- Opening Delimiter -

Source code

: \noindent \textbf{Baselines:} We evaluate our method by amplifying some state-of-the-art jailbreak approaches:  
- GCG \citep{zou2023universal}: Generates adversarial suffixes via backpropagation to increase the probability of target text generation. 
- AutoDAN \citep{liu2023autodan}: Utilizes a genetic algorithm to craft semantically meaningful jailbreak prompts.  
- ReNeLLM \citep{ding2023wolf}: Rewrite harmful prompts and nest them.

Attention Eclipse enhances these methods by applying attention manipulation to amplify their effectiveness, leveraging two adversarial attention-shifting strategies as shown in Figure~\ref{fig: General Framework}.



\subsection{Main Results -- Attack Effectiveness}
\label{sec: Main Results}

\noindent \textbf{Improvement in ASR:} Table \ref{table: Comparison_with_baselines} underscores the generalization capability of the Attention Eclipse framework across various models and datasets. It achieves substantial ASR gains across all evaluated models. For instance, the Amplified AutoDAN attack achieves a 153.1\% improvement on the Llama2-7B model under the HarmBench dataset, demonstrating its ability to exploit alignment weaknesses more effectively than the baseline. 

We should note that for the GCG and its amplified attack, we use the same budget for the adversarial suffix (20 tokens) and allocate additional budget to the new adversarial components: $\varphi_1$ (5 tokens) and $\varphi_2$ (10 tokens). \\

- Closing Delimiter -
- Opening Delimiter -

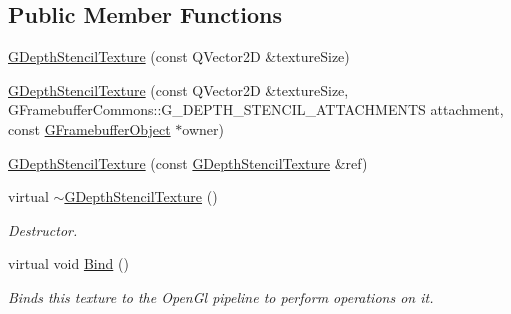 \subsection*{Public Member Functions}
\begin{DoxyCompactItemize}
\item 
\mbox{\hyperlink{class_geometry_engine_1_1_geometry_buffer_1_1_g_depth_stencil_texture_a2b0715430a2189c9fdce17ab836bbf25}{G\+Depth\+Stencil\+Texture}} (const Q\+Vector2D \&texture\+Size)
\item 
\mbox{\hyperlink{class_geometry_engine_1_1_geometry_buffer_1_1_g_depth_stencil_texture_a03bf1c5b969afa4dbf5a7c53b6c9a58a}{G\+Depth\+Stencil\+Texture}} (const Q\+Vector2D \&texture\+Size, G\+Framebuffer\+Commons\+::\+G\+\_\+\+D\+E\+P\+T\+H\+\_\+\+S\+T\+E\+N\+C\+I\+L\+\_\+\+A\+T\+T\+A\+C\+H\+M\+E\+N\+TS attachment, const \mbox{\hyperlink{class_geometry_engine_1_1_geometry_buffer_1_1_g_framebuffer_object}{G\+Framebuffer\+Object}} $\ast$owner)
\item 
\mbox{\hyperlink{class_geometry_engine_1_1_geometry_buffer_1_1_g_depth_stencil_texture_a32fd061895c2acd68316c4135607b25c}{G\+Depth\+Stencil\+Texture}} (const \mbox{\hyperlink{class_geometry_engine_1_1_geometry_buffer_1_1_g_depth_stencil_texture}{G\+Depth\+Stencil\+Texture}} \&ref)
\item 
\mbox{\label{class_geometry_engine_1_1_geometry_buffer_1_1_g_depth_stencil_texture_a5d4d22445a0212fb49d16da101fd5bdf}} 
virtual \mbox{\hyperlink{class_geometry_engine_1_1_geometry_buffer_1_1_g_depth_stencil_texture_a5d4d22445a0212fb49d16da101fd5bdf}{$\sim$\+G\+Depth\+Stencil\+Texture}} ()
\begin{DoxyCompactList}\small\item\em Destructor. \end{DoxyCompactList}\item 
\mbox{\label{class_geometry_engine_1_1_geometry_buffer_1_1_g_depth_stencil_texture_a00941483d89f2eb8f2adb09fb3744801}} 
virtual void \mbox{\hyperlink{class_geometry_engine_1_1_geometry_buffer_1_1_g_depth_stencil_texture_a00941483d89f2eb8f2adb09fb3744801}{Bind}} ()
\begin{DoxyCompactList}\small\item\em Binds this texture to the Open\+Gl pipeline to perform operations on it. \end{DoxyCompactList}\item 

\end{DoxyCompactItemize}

- Closing Delimiter -

[Problem requirements] Copy out, word for word, the part of the entries above that begins at the line with "than the baseline." and ends at the line with "We should note", including both.

[Solution to this task]
\noindent \textbf{Improvement in ASR:} Table \ref{table: Comparison_with_baselines} underscores the generalization capability of the Attention Eclipse framework across various models and datasets. It achieves substantial ASR gains across all evaluated models. For instance, the Amplified AutoDAN attack achieves a 153.1\% improvement on the Llama2-7B model under the HarmBench dataset, demonstrating its ability to exploit alignment weaknesses more effectively than the baseline. 

We should note that for the GCG and its amplified attack, we use the same budget for the adversarial suffix (20 tokens) and allocate additional budget to the new adversarial components: $\varphi_1$ (5 tokens) and $\varphi_2$ (10 tokens). \\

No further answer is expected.